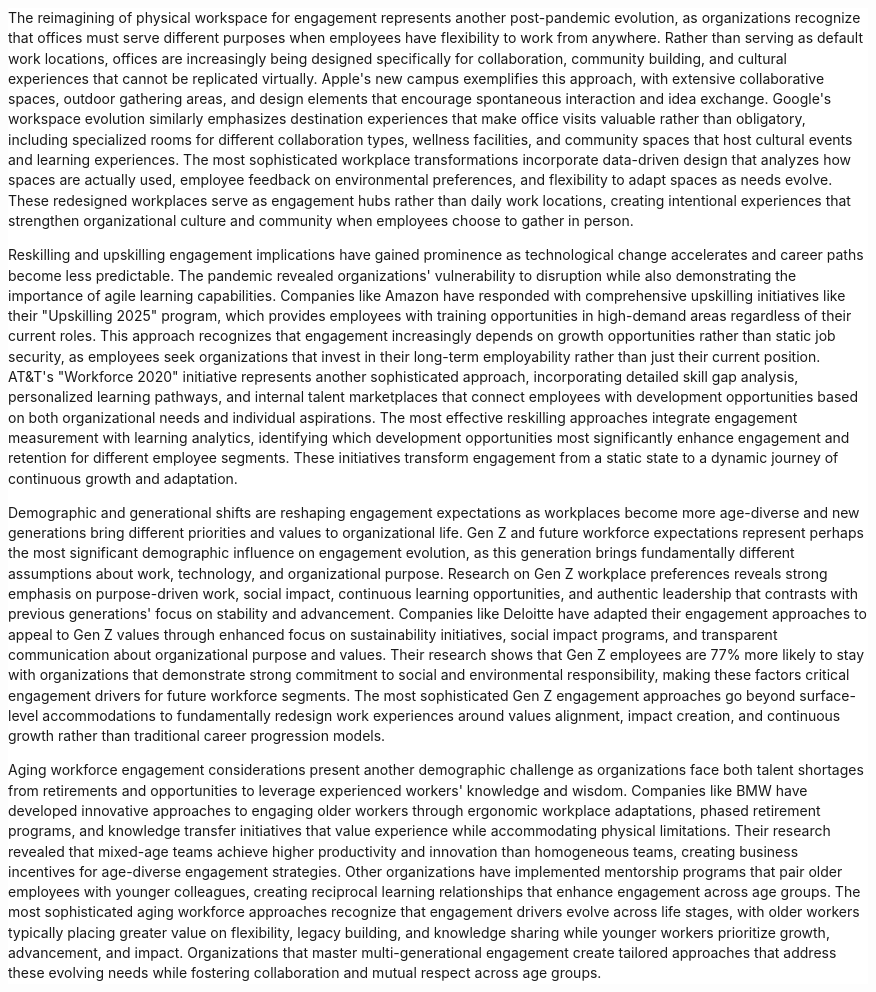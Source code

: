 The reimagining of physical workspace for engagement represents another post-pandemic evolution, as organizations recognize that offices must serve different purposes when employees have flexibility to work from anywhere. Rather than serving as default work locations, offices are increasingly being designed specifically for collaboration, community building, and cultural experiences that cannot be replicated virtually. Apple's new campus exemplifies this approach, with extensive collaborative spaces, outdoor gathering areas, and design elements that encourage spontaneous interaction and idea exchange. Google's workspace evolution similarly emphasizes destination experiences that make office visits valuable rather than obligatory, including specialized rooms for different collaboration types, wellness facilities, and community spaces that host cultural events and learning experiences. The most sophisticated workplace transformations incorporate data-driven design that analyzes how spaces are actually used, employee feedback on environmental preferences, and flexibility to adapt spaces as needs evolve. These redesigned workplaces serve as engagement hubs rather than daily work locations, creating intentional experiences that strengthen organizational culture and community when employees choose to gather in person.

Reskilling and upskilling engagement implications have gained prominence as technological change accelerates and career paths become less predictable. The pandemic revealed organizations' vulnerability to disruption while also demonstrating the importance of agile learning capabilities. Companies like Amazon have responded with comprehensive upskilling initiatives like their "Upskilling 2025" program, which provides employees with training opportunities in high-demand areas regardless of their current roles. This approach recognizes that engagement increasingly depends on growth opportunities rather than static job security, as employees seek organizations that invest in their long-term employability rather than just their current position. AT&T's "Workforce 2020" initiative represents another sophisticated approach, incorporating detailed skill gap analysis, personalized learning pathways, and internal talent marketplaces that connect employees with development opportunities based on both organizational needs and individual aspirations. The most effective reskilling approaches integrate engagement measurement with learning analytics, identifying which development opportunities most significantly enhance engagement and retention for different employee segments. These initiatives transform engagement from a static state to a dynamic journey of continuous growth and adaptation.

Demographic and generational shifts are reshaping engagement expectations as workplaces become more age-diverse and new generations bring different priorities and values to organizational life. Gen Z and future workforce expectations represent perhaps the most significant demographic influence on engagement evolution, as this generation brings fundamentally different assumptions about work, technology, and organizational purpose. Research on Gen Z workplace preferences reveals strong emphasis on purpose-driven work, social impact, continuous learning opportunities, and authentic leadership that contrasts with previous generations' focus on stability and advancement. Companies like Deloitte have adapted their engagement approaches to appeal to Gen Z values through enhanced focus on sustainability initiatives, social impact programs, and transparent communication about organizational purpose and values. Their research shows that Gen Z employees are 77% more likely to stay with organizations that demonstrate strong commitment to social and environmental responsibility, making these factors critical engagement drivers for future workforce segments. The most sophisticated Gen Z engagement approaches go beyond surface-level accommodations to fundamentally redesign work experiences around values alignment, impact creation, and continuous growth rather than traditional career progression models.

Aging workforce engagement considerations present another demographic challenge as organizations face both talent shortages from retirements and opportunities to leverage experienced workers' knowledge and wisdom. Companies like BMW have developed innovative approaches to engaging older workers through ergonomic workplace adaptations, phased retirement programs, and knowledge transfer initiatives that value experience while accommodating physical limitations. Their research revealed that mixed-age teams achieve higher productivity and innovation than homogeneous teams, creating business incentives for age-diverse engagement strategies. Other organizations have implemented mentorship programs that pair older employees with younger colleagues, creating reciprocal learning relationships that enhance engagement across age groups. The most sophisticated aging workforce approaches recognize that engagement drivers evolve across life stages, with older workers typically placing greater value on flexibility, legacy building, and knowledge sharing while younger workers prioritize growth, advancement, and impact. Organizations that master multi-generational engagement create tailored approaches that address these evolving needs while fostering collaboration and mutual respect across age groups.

**Exercise**:
Output a verbatim copy of the entries and skip the pictures.

**Solution below**:
Source code

: The reimagining of physical workspace for engagement represents another post-pandemic evolution, as organizations recognize that offices must serve different purposes when employees have flexibility to work from anywhere. Rather than serving as default work locations, offices are increasingly being designed specifically for collaboration, community building, and cultural experiences that cannot be replicated virtually. Apple's new campus exemplifies this approach, with extensive collaborative spaces, outdoor gathering areas, and design elements that encourage spontaneous interaction and idea exchange. Google's workspace evolution similarly emphasizes destination experiences that make office visits valuable rather than obligatory, including specialized rooms for different collaboration types, wellness facilities, and community spaces that host cultural events and learning experiences. The most sophisticated workplace transformations incorporate data-driven design that analyzes how spaces are actually used, employee feedback on environmental preferences, and flexibility to adapt spaces as needs evolve. These redesigned workplaces serve as engagement hubs rather than daily work locations, creating intentional experiences that strengthen organizational culture and community when employees choose to gather in person.

Reskilling and upskilling engagement implications have gained prominence as technological change accelerates and career paths become less predictable. The pandemic revealed organizations' vulnerability to disruption while also demonstrating the importance of agile learning capabilities. Companies like Amazon have responded with comprehensive upskilling initiatives like their "Upskilling 2025" program, which provides employees with training opportunities in high-demand areas regardless of their current roles. This approach recognizes that engagement increasingly depends on growth opportunities rather than static job security, as employees seek organizations that invest in their long-term employability rather than just their current position. AT&T's "Workforce 2020" initiative represents another sophisticated approach, incorporating detailed skill gap analysis, personalized learning pathways, and internal talent marketplaces that connect employees with development opportunities based on both organizational needs and individual aspirations. The most effective reskilling approaches integrate engagement measurement with learning analytics, identifying which development opportunities most significantly enhance engagement and retention for different employee segments. These initiatives transform engagement from a static state to a dynamic journey of continuous growth and adaptation.

Demographic and generational shifts are reshaping engagement expectations as workplaces become more age-diverse and new generations bring different priorities and values to organizational life. Gen Z and future workforce expectations represent perhaps the most significant demographic influence on engagement evolution, as this generation brings fundamentally different assumptions about work, technology, and organizational purpose. Research on Gen Z workplace preferences reveals strong emphasis on purpose-driven work, social impact, continuous learning opportunities, and authentic leadership that contrasts with previous generations' focus on stability and advancement. Companies like Deloitte have adapted their engagement approaches to appeal to Gen Z values through enhanced focus on sustainability initiatives, social impact programs, and transparent communication about organizational purpose and values. Their research shows that Gen Z employees are 77% more likely to stay with organizations that demonstrate strong commitment to social and environmental responsibility, making these factors critical engagement drivers for future workforce segments. The most sophisticated Gen Z engagement approaches go beyond surface-level accommodations to fundamentally redesign work experiences around values alignment, impact creation, and continuous growth rather than traditional career progression models.

Aging workforce engagement considerations present another demographic challenge as organizations face both talent shortages from retirements and opportunities to leverage experienced workers' knowledge and wisdom. Companies like BMW have developed innovative approaches to engaging older workers through ergonomic workplace adaptations, phased retirement programs, and knowledge transfer initiatives that value experience while accommodating physical limitations. Their research revealed that mixed-age teams achieve higher productivity and innovation than homogeneous teams, creating business incentives for age-diverse engagement strategies. Other organizations have implemented mentorship programs that pair older employees with younger colleagues, creating reciprocal learning relationships that enhance engagement across age groups. The most sophisticated aging workforce approaches recognize that engagement drivers evolve across life stages, with older workers typically placing greater value on flexibility, legacy building, and knowledge sharing while younger workers prioritize growth, advancement, and impact. Organizations that master multi-generational engagement create tailored approaches that address these evolving needs while fostering collaboration and mutual respect across age groups.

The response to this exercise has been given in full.